While an Assistant Professor in 2003-04, Yurchak was a Townsend Faculty Fellow, and subsequently went on to publish his book, Everything Was Forever Until It Was No More (Princeton, 2007), which received the Wayne Vucinic Book Award for best book of the year from American Society for Eastern European, Eurasian and Slavic Studies (ASEEES).
Reviewing this volume, Sheila Fitzpatrick of the London Review of Books writes,
Anthropologists usually get their information by talking to people, but if the information you want is about the past this technique doesn’t work: by definition, Russians are not talking Soviet anymore. So Yurchak had to become a quasi-historian and look for documentation of past ways of talking, which he did quite ingeniously.

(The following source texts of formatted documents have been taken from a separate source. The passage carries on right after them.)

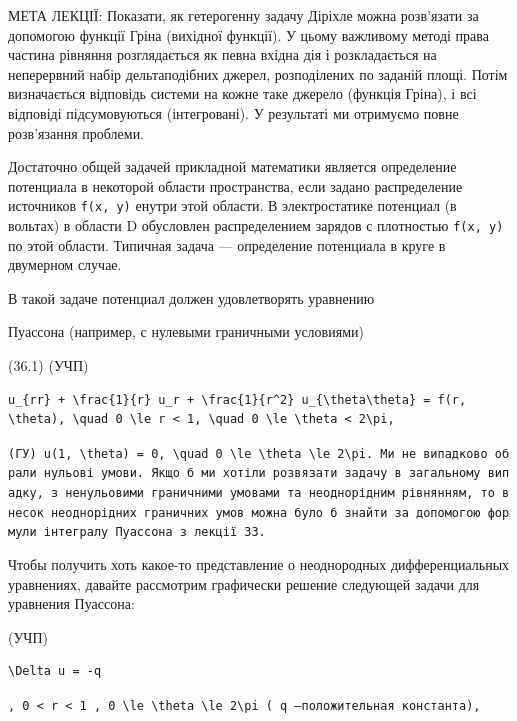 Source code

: \documentclass[
  ukrainian,
]{article}
\begin{document}
МЕТА ЛЕКЦІЇ: Показати, як гетерогенну задачу Діріхле можна розв'язати за
допомогою функції Гріна (вихідної функції). У цьому важливому методі
права частина рівняння розглядається як певна вхідна дія і розкладається
на неперервний набір дельтаподібних джерел, розподілених по заданій
площі. Потім визначається відповідь системи на кожне таке джерело
(функція Гріна), і всі відповіді підсумовуються (інтегровані). У
результаті ми отримуємо повне розв'язання проблеми.

Достаточно общей задачей прикладной математики является определение
потенциала в некоторой области пространства, если задано распределение
источников \texttt{f(x,\ y)} енутри этой области. В электростатике
потенциал (в вольтах) в области D обусловлен распределением зарядов с
плотностью \texttt{f(x,\ y)} по этой области. Типичная задача ---
определение потенциала в круге в двумерном случае.

В такой задаче потенциал должен удовлетворять уравнению

Пуассона (например, с нулевыми граничными условиями)

(36.1) (УЧП)

\begin{verbatim}
u_{rr} + \frac{1}{r} u_r + \frac{1}{r^2} u_{\theta\theta} = f(r, \theta), \quad 0 \le r < 1, \quad 0 \le \theta < 2\pi,
\end{verbatim}

\texttt{(ГУ)\ \textquotesingle{}u(1,\ \textbackslash{}theta)\ =\ 0,\ \textbackslash{}quad\ 0\ \textbackslash{}le\ \textbackslash{}theta\ \textbackslash{}le\ 2\textbackslash{}pi.\textquotesingle{}\ Ми\ не\ випадково\ обрали\ нульові\ умови.\ Якщо\ б\ ми\ хотіли\ розв\textquotesingle{}язати\ задачу\ в\ загальному\ випадку,\ з\ ненульовими\ граничними\ умовами\ та\ неоднорідним\ рівнянням,\ то\ внесок\ неоднорідних\ граничних\ умов\ можна\ було\ б\ знайти\ за\ допомогою\ формули\ інтегралу\ Пуассона\ з\ лекції\ 33.}

Чтобы получить хоть какое-то представление о неоднородных
дифференциальных уравнениях, давайте рассмотрим графически решение
следующей задачи для уравнения Пуассона:

(УЧП)

\begin{verbatim}
\Delta u = -q
\end{verbatim}

\texttt{,\ \textquotesingle{}0\ \textless{}\ r\ \textless{}\ 1\textquotesingle{}\ ,\ \textquotesingle{}0\ \textbackslash{}le\ \textbackslash{}theta\ \textbackslash{}le\ 2\textbackslash{}pi\textquotesingle{}\ (\ \textquotesingle{}q\textquotesingle{}\ —положительная\ константа),}
\end{document}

‘The last Soviet generation’ is Yurchak’s own, which means that the book, despite its disguise as Western theoretically-informed anthropology, has a submerged relationship to a favourite Russian genre, the ‘history of my generation’, non-confessional autobiography that tells the story of a milieu rather than a person.
His book was rewritten and expanded considerably in Russian, and published under the title Ėto bylo navsegda, poka ne konchilosʹ : poslednee sovetskoe pokolenie in 2014 (Moskva: Novoe literaturnoe obozrenie).
Yurchak received his award at a ceremony in Moscow in November 2015.